What is it?
The analysis of a given text or corpus, with the goal of identifying relevant term candidates within their context. Also called term mining or term harvesting.
Why is it important?
Term extraction is the starting point of all terminology management tasks. Term extraction is usually followed by the elimination of inconsistencies. Well-managed terminology improves quality, reduces costs, and improves time to market.
Why does a business professional need to know this?
When you extract terms, you are not only working on terminology, you are also managing the organization-specific or industry-specific knowledge. Terminology promotes knowledge sharing between people working in the same business field.

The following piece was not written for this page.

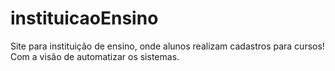 # instituicaoEnsino
Site para instituição de ensino, onde alunos realizam cadastros para cursos!
Com a visão de automatizar os sistemas.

If you aim to improve the quality and consistency of your publications, term extraction is probably the best approach. When you start term extraction, you might find various synonyms and spelling variants for the same thing. For example, you might discover the terms electronic catalog, E-catalog, and eCatalog used as synonyms. Once you have identified synonyms and variants, you can determine which version of these terms should be used in all publications across all functional areas.

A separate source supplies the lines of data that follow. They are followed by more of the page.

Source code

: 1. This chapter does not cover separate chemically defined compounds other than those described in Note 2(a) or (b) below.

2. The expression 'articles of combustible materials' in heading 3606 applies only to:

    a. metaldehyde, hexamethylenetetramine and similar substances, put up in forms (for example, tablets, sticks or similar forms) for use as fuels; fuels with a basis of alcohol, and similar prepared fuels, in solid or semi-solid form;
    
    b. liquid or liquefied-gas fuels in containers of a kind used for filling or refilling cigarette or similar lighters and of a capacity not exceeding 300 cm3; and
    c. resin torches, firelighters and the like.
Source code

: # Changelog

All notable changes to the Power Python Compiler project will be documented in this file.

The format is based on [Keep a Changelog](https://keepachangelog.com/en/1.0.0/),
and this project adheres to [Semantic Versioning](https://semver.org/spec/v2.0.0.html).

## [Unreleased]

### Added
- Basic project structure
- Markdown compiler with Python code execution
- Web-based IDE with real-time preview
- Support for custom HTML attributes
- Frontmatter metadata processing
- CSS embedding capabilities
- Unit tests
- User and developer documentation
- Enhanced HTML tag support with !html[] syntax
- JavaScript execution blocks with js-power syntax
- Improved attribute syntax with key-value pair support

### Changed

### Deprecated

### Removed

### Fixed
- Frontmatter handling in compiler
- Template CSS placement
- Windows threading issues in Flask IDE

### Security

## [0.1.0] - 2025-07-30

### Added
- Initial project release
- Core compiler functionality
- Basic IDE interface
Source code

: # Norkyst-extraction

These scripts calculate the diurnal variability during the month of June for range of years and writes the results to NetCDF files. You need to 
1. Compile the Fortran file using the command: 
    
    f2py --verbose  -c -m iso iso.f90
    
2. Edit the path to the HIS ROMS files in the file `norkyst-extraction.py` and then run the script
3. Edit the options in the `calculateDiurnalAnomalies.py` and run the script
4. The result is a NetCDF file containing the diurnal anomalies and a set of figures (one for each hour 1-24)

To start a term extraction task, compile a corpus from which you can extract term candidates. These term candidates are then validated and automatically or semi-automatically recorded. Usually, term extraction is either monolingual, to extract term candidates, or bilingual, to identify term candidates together with their equivalents in the target language.

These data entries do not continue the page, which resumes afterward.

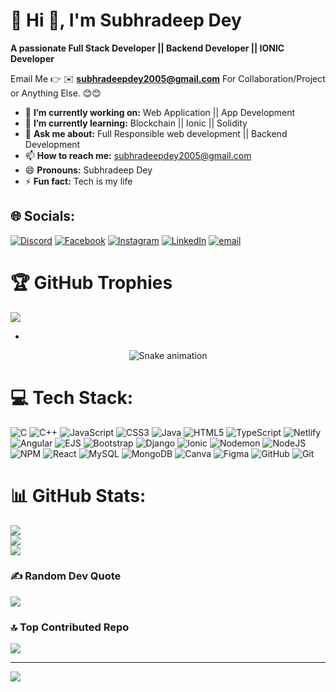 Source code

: # 💫 Hi 👋, I'm Subhradeep Dey
**A passionate Full Stack Developer || Backend Developer || IONIC Developer**

Email Me 👉 ✉️ **subhradeepdey2005@gmail.com** For Collaboration/Project or Anything Else. 😊😊

- 🔭 **I’m currently working on:** Web Application || App Development 
- 🌱 **I’m currently learning:** Blockchain || Ionic || Solidity
- 💬 **Ask me about:** Full Responsible web development || Backend Development
- 📫 **How to reach me:** subhradeepdey2005@gmail.com
- 😄 **Pronouns:** Subhradeep Dey
- ⚡ **Fun fact:** Tech is my life




## 🌐 Socials:
[![Discord](https://img.shields.io/badge/Discord-%237289DA.svg?logo=discord&logoColor=white)](https://discord.gg/https://discord.gg/BrWDcpBe) [![Facebook](https://img.shields.io/badge/Facebook-%231877F2.svg?logo=Facebook&logoColor=white)](https://facebook.com/profile.php?id=100092455250085) [![Instagram](https://img.shields.io/badge/Instagram-%23E4405F.svg?logo=Instagram&logoColor=white)](https://instagram.com/subhradeep3688) [![LinkedIn](https://img.shields.io/badge/LinkedIn-%230077B5.svg?logo=linkedin&logoColor=white)](https://linkedin.com/in/subhradeep-dey-358173318) [![email](https://img.shields.io/badge/Email-D14836?logo=gmail&logoColor=white)](mailto:subhradeepdey2005@gmail.com) 


# 🏆 GitHub Trophies
![](https://github-profile-trophy.vercel.app/?username=Subhradeep-05&theme=radical&no-frame=false&no-bg=false&margin-w=4)
- <!-- Snake Game Repo View -->

<div align="center">
  <img src="https://profile-readme-generator.com/assets/snake.svg" alt="Snake animation" />
</div>

# 💻 Tech Stack:
![C](https://img.shields.io/badge/c-%2300599C.svg?style=for-the-badge&logo=c&logoColor=white) ![C++](https://img.shields.io/badge/c++-%2300599C.svg?style=for-the-badge&logo=c%2B%2B&logoColor=white) ![JavaScript](https://img.shields.io/badge/javascript-%23323330.svg?style=for-the-badge&logo=javascript&logoColor=%23F7DF1E) ![CSS3](https://img.shields.io/badge/css3-%231572B6.svg?style=for-the-badge&logo=css3&logoColor=white) ![Java](https://img.shields.io/badge/java-%23ED8B00.svg?style=for-the-badge&logo=openjdk&logoColor=white) ![HTML5](https://img.shields.io/badge/html5-%23E34F26.svg?style=for-the-badge&logo=html5&logoColor=white) ![TypeScript](https://img.shields.io/badge/typescript-%23007ACC.svg?style=for-the-badge&logo=typescript&logoColor=white) ![Netlify](https://img.shields.io/badge/netlify-%23000000.svg?style=for-the-badge&logo=netlify&logoColor=#00C7B7) ![Angular](https://img.shields.io/badge/angular-%23DD0031.svg?style=for-the-badge&logo=angular&logoColor=white) ![EJS](https://img.shields.io/badge/ejs-%23B4CA65.svg?style=for-the-badge&logo=ejs&logoColor=black) ![Bootstrap](https://img.shields.io/badge/bootstrap-%238511FA.svg?style=for-the-badge&logo=bootstrap&logoColor=white) ![Django](https://img.shields.io/badge/django-%23092E20.svg?style=for-the-badge&logo=django&logoColor=white) ![Ionic](https://img.shields.io/badge/Ionic-%233880FF.svg?style=for-the-badge&logo=Ionic&logoColor=white) ![Nodemon](https://img.shields.io/badge/NODEMON-%23323330.svg?style=for-the-badge&logo=nodemon&logoColor=%BBDEAD) ![NodeJS](https://img.shields.io/badge/node.js-6DA55F?style=for-the-badge&logo=node.js&logoColor=white) ![NPM](https://img.shields.io/badge/NPM-%23CB3837.svg?style=for-the-badge&logo=npm&logoColor=white) ![React](https://img.shields.io/badge/react-%2320232a.svg?style=for-the-badge&logo=react&logoColor=%2361DAFB) ![MySQL](https://img.shields.io/badge/mysql-4479A1.svg?style=for-the-badge&logo=mysql&logoColor=white) ![MongoDB](https://img.shields.io/badge/MongoDB-%234ea94b.svg?style=for-the-badge&logo=mongodb&logoColor=white) ![Canva](https://img.shields.io/badge/Canva-%2300C4CC.svg?style=for-the-badge&logo=Canva&logoColor=white) ![Figma](https://img.shields.io/badge/figma-%23F24E1E.svg?style=for-the-badge&logo=figma&logoColor=white) ![GitHub](https://img.shields.io/badge/github-%23121011.svg?style=for-the-badge&logo=github&logoColor=white) ![Git](https://img.shields.io/badge/git-%23F05033.svg?style=for-the-badge&logo=git&logoColor=white)
# 📊 GitHub Stats:
![](https://github-readme-stats.vercel.app/api?username=Subhradeep-05&theme=vision-friendly-dark&hide_border=false&include_all_commits=true&count_private=false)<br/>
![](https://nirzak-streak-stats.vercel.app/?user=Subhradeep-05&theme=vision-friendly-dark&hide_border=false)<br/>
![](https://github-readme-stats.vercel.app/api/top-langs/?username=Subhradeep-05&theme=vision-friendly-dark&hide_border=false&include_all_commits=true&count_private=false&layout=compact)



### ✍️ Random Dev Quote
![](https://quotes-github-readme.vercel.app/api?type=horizontal&theme=radical)

### 🔝 Top Contributed Repo
![](https://github-contributor-stats.vercel.app/api?username=Subhradeep-05&limit=5&theme=dark&combine_all_yearly_contributions=true)

---
[![](https://visitcount.itsvg.in/api?id=Subhradeep-05&icon=0&color=0)](https://visitcount.itsvg.in)

<!-- Proudly created with GPRM ( https://gprm.itsvg.in ) -->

Several tools exist that can help you to automate term extraction. Each tool has strengths and weaknesses, so there is no one-size-fits-all solution. Before you decide on a term extraction tool, test and evaluate the various tools.
In general, these tools use three main approaches:
- Linguistic: the tool searches the corpus for word combinations that match a certain morphological or syntactical pattern, for example adjective+noun.
- Statistical: the tool identifies repeated sequences of lexical items.
- Hybrid: a combination of the previous two approaches, and thus, also the most frequently used approach.